_ACTIVITY:_
Every line of the data below that holds the string "generation" needs to be reported.
╭─ DATA UNDER STUDY
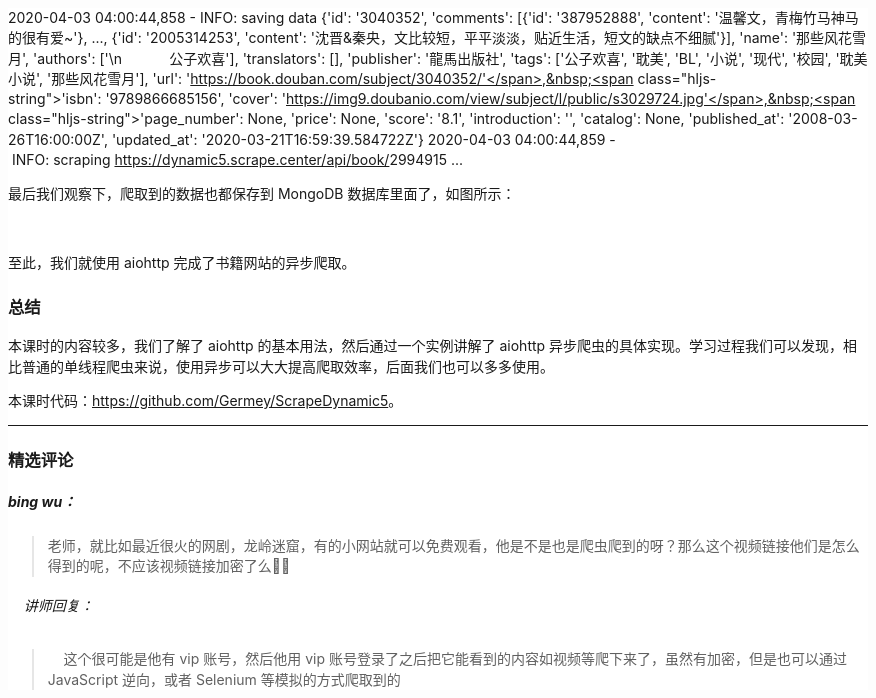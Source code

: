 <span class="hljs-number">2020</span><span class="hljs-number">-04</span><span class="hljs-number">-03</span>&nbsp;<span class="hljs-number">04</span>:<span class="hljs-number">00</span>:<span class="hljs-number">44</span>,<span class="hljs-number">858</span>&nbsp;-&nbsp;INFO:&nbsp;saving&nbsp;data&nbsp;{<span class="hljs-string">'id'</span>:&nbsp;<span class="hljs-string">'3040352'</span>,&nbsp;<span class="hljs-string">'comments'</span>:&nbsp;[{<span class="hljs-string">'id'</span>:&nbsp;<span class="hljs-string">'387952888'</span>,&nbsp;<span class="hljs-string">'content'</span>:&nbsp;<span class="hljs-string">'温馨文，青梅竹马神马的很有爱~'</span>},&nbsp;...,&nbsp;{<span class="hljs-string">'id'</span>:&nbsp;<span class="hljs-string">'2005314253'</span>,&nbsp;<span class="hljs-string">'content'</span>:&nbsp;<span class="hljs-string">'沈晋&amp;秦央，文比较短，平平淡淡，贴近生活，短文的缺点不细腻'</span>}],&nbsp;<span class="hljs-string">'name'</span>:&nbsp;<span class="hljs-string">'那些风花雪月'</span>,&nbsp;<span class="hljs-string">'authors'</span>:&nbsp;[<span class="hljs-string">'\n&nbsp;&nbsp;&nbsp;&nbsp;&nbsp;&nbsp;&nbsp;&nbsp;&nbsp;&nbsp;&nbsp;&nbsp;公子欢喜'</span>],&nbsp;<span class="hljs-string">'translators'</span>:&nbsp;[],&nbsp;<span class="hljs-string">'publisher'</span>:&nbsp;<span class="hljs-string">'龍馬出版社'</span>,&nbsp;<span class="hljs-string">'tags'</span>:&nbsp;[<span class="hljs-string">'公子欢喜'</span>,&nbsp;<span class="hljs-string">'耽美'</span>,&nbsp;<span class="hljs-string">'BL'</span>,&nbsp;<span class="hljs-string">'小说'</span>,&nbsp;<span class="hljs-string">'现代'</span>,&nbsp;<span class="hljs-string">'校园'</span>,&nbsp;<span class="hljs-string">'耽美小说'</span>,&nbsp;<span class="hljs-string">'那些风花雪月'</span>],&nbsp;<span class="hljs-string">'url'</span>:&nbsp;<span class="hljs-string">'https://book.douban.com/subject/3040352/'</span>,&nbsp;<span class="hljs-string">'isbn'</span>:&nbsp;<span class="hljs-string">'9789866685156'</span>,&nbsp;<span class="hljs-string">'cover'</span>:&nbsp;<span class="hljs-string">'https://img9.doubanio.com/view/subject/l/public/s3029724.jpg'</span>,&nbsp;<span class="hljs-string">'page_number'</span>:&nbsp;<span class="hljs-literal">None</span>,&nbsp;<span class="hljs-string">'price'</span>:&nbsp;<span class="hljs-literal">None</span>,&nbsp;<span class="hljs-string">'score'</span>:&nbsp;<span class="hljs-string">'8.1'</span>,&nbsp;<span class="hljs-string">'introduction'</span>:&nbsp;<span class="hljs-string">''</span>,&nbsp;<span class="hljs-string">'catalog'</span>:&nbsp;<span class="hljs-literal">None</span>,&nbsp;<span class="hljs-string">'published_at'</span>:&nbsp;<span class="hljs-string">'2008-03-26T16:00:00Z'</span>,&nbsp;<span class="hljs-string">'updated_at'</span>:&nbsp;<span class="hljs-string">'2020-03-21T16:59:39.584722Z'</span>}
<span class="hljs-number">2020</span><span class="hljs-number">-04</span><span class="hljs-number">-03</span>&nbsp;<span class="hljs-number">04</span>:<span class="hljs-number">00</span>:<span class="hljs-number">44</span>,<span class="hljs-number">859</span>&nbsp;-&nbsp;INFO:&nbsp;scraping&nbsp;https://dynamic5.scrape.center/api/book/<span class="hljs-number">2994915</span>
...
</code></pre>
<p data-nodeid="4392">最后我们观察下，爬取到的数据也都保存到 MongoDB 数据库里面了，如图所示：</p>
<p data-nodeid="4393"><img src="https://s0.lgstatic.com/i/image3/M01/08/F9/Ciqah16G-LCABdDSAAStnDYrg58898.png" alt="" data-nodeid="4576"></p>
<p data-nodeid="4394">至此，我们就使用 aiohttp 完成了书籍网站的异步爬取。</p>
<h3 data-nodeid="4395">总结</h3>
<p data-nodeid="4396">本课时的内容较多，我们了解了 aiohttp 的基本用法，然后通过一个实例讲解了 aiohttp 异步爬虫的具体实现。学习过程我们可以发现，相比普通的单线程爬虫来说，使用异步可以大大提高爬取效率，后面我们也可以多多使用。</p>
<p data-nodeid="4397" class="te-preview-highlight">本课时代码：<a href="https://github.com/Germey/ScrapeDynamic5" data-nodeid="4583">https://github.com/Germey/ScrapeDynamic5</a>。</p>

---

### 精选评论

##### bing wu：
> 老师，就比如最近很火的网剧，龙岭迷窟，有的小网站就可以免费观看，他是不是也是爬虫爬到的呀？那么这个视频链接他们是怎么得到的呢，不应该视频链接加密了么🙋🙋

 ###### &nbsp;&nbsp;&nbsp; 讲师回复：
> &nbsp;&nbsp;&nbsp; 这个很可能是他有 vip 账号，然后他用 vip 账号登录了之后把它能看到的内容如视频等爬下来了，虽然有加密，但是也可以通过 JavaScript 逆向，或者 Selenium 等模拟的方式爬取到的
╰─
╭─ DATA UNDER STUDY
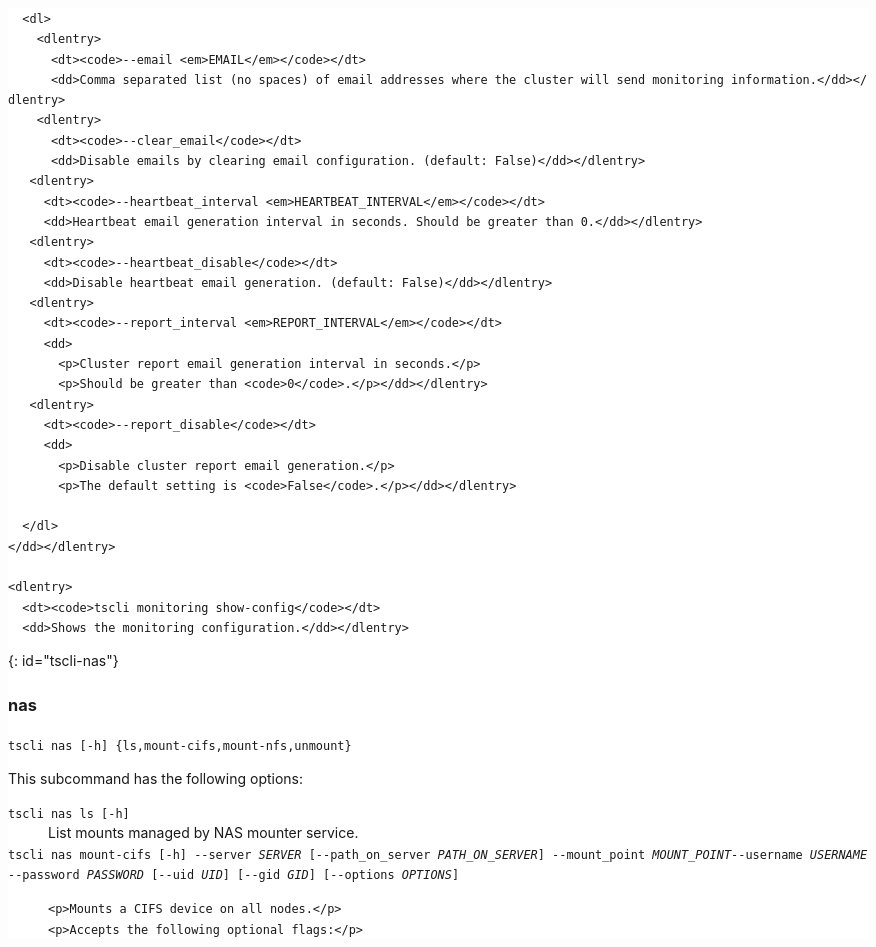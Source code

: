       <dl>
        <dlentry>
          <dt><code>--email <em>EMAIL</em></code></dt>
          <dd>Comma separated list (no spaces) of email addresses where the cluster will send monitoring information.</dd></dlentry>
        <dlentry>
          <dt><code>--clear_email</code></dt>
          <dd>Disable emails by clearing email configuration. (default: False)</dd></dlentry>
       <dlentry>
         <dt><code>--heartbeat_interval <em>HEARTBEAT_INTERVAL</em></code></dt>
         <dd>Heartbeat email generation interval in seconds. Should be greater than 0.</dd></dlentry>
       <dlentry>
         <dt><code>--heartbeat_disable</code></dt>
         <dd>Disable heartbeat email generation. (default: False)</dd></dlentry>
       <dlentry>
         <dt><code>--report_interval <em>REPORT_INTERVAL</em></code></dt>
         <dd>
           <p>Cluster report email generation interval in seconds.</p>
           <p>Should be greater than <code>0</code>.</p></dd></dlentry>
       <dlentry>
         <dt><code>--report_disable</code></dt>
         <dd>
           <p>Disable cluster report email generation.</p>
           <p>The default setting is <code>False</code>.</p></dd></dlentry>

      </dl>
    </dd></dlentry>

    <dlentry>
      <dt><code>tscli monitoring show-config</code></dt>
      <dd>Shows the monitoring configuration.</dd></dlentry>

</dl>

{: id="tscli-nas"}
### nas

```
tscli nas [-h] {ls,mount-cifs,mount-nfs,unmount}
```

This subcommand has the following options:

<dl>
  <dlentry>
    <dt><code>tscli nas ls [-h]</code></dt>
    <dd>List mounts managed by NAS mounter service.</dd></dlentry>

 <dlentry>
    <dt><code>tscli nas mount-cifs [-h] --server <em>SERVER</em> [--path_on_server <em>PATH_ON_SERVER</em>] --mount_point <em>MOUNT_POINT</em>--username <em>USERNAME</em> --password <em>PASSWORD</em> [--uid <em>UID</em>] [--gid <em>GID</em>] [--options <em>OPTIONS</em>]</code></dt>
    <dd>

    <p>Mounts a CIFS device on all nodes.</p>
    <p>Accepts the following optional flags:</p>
╰─
_RESPONSE AREA:_
         <dd>Heartbeat email generation interval in seconds. Should be greater than 0.</dd></dlentry>
         <dd>Disable heartbeat email generation. (default: False)</dd></dlentry>
           <p>Cluster report email generation interval in seconds.</p>
           <p>Disable cluster report email generation.</p>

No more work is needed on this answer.